Work to be completed: Among the entries below, only the lines from the one with "# Scribbler" through the one with "Building the Front-end" are wanted, reproduced exactly. Pictures are not wanted.

[Dataset entries]
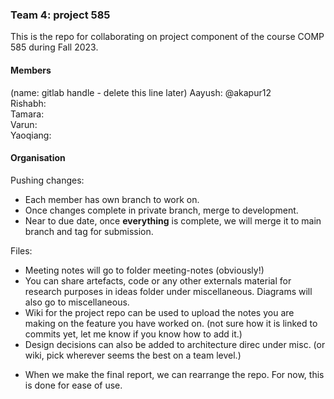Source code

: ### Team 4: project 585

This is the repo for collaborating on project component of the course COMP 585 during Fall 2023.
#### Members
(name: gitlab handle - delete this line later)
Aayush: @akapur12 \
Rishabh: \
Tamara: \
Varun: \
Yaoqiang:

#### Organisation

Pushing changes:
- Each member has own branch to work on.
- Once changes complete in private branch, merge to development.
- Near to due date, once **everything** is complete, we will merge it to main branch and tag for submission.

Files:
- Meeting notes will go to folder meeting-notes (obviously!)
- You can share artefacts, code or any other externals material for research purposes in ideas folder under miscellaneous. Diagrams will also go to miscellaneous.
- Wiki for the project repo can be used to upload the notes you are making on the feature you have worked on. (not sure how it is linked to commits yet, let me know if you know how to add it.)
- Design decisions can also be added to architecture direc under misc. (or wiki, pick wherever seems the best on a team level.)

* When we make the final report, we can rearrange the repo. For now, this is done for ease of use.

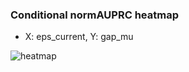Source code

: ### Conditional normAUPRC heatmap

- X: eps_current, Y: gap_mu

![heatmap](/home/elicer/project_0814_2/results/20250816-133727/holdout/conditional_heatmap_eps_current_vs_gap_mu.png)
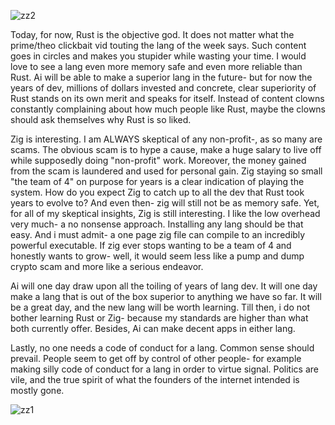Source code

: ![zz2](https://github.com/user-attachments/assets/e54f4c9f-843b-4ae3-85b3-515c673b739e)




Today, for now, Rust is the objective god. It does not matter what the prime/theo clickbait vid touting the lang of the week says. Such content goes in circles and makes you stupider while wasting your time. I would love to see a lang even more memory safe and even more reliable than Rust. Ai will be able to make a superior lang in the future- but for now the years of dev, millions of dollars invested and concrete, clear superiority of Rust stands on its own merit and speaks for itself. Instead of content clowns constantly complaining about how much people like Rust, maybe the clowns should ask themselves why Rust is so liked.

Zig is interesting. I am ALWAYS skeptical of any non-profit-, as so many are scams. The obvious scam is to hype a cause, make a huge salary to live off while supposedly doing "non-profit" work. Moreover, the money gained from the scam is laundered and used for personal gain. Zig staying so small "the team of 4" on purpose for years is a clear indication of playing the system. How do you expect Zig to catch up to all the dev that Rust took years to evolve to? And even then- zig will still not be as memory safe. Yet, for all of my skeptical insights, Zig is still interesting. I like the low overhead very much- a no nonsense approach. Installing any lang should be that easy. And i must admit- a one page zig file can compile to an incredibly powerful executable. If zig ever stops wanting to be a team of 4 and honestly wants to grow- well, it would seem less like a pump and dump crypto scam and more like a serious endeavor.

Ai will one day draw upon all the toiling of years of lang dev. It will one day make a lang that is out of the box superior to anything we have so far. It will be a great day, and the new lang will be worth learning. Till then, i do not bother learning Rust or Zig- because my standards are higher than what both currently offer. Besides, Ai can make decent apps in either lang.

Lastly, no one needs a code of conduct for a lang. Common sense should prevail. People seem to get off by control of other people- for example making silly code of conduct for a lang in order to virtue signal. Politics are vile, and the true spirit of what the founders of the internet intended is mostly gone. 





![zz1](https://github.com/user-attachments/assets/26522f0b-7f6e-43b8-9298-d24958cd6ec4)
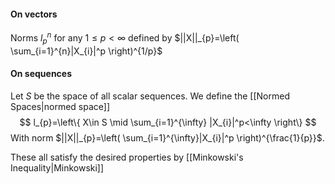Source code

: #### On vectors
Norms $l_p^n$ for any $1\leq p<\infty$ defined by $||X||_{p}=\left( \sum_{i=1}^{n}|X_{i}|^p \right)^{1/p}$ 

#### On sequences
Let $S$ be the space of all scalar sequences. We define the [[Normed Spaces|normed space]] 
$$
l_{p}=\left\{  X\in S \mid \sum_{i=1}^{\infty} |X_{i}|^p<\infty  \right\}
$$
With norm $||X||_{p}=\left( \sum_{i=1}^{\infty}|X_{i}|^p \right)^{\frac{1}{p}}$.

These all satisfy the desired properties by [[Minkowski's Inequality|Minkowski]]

==

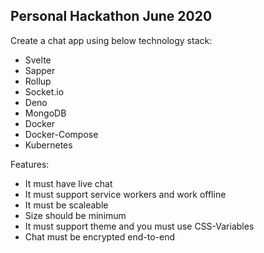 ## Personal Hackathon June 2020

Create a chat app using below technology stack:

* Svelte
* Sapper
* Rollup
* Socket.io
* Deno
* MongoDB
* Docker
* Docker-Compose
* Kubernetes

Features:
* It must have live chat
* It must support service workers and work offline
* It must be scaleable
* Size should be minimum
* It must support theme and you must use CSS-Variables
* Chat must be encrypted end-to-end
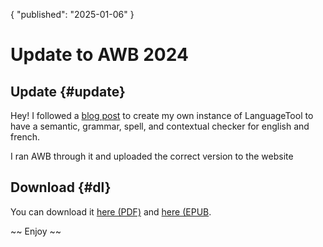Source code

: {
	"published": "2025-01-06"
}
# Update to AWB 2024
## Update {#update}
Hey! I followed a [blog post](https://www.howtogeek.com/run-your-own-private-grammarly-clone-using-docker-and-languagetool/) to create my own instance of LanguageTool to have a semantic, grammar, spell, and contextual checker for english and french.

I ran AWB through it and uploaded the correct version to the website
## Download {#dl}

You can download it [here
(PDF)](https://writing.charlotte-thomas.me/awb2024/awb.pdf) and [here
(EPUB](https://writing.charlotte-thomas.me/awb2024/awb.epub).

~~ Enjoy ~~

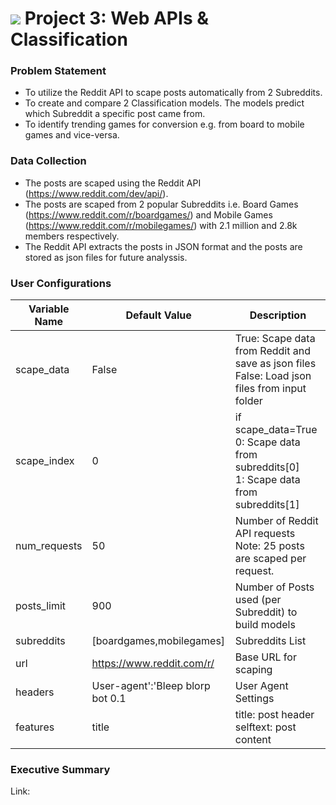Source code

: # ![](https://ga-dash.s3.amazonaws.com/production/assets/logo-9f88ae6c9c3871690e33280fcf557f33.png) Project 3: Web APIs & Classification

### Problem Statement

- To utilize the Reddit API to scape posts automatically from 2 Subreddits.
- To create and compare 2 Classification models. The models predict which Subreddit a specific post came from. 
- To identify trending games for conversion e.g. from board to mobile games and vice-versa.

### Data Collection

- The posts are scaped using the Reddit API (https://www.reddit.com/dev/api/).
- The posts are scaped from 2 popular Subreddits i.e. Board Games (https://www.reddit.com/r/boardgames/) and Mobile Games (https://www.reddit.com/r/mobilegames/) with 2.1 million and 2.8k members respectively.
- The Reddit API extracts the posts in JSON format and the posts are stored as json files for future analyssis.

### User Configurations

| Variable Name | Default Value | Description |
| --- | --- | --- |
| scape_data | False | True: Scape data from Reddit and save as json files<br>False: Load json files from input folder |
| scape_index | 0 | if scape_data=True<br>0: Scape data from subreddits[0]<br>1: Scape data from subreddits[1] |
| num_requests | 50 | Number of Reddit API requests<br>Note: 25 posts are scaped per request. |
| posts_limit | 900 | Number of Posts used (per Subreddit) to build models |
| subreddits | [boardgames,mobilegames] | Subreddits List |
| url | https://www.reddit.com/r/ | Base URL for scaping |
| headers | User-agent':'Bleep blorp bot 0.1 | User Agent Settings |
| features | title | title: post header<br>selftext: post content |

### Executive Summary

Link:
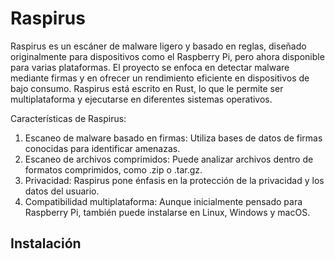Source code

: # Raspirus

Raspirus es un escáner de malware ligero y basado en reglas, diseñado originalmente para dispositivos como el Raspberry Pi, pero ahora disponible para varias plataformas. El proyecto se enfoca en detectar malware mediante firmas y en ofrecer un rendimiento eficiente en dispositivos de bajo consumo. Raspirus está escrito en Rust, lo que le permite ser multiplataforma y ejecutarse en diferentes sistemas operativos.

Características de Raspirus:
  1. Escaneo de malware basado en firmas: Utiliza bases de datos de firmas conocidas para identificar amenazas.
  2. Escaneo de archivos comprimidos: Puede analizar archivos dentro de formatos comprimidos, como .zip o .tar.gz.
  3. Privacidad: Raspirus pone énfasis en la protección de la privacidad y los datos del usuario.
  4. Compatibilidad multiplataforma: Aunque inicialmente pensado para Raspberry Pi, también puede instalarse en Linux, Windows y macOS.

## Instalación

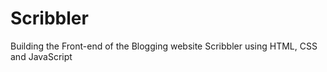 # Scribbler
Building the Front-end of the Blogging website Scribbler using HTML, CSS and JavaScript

* * *

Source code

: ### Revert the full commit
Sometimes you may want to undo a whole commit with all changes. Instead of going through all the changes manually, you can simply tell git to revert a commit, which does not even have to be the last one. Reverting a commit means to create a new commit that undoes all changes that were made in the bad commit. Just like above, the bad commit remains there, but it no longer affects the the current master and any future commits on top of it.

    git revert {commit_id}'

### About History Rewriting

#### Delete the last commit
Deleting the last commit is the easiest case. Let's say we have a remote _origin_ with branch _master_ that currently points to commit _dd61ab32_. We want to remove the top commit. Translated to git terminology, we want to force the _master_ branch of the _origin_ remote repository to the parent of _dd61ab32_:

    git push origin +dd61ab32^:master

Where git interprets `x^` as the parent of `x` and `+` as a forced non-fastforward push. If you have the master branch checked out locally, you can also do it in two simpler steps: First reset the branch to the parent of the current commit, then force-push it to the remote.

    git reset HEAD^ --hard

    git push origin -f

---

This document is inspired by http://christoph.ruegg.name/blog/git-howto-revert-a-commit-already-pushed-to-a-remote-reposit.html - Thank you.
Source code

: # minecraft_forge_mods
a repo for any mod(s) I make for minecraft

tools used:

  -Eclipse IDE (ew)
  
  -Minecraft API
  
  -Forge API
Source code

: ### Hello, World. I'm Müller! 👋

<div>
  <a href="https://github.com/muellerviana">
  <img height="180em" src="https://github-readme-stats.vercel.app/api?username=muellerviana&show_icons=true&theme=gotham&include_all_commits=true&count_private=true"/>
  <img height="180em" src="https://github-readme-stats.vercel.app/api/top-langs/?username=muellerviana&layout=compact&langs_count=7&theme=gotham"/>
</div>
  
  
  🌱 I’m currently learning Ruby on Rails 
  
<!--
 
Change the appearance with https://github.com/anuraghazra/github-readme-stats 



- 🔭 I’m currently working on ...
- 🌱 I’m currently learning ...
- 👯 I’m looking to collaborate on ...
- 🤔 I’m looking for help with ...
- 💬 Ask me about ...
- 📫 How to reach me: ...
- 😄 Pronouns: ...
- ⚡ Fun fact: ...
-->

Task solution:
 # Scribbler
Building the Front-end of the Blogging website Scribbler using HTML, CSS and JavaScript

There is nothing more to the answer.